How to Behave and Important Cultural Norms

Even though a lot of emphasis is placed on how women dress in this part of the world, men should also dress like the locals, keeping their shoulders covered and wearing trousers. Even though many foreign visitors choose to wear shorts, this dress code is only appropriate at beach resorts. While both women and men are required to cover up completely, women also need to put on a headscarf when going to a mosque. Before entering the mosque, remember to take off your shoes.

Is Egypt a Great Destination for Family Holidays?

Whether young or old, the age and complexity of the tombs, temples and pyramids of Egypt provide a fascinating experience to people of all ages; most importantly, children will have a mind opening and inspiring holiday experience after this encounter. It’s unlikely for visitors to get bored as there are many different fun activities they can engage in, from felucca boat rides on the River Nile as well as camel rides.

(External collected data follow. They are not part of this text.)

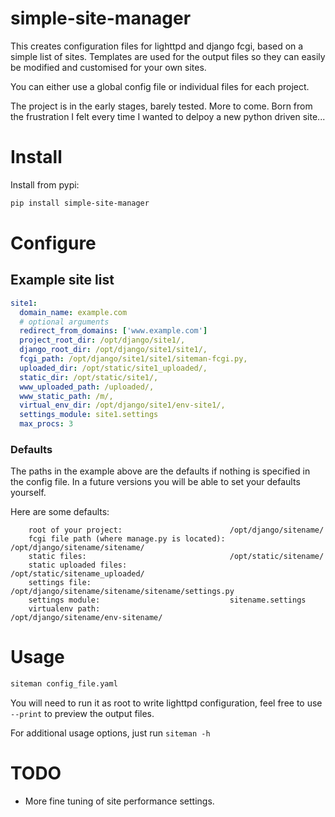 # simple-site-manager

This creates configuration files for lighttpd and django fcgi, based on a simple list of sites. 
Templates are used for the output files so they can easily be modified and customised for your own sites.

You can either use a global config file or individual files for each project.

The project is in the early stages, barely tested. More to come. Born from the frustration I felt every time I wanted to delpoy a new python driven site...

# Install

Install from pypi:
```sh
pip install simple-site-manager
```

# Configure

## Example site list
```yaml
site1:
  domain_name: example.com
  # optional arguments
  redirect_from_domains: ['www.example.com']
  project_root_dir: /opt/django/site1/,
  django_root_dir: /opt/django/site1/site1/,
  fcgi_path: /opt/django/site1/site1/siteman-fcgi.py,
  uploaded_dir: /opt/static/site1_uploaded/,
  static_dir: /opt/static/site1/,
  www_uploaded_path: /uploaded/,
  www_static_path: /m/,
  virtual_env_dir: /opt/django/site1/env-site1/,
  settings_module: site1.settings
  max_procs: 3
```

### Defaults
The paths in the example above are the defaults if nothing is specified in the config file.
In a future versions you will be able to set your defaults yourself.

Here are some defaults:
```
    root of your project:                        /opt/django/sitename/
    fcgi file path (where manage.py is located): /opt/django/sitename/sitename/
    static files:                                /opt/static/sitename/
    static uploaded files:                       /opt/static/sitename_uploaded/
    settings file:                               /opt/django/sitename/sitename/sitename/settings.py
    settings module:                             sitename.settings
    virtualenv path:                             /opt/django/sitename/env-sitename/
```

# Usage
```sh
siteman config_file.yaml
```
You will need to run it as root to write lighttpd configuration, feel free to use `--print` to preview the output files.

For additional usage options, just run `siteman -h`

# TODO

- More fine tuning of site performance settings.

What is The Local Currency?

The Egyptian Pound abbreviated as LE is the local currency and is broken down into a hundred piastres. Travellers will also find 200, 100, 50, 20, 10 and 5 denomination bank notes.

Are Egyptian Goods Reasonably Priced?

Based on purchasing power parity, hotel accommodation prices and taxes, Egypt was ranked as the second most affordable destination for international travellers back in 2015; this shows just how competitively priced things are in the country. Holidaymakers can expect to pay around 25 GBP for a three course meal at an upmarket establishment, or 8 GBP for an affordable meal at a local restaurant; this means that the cost of dining out is slightly higher.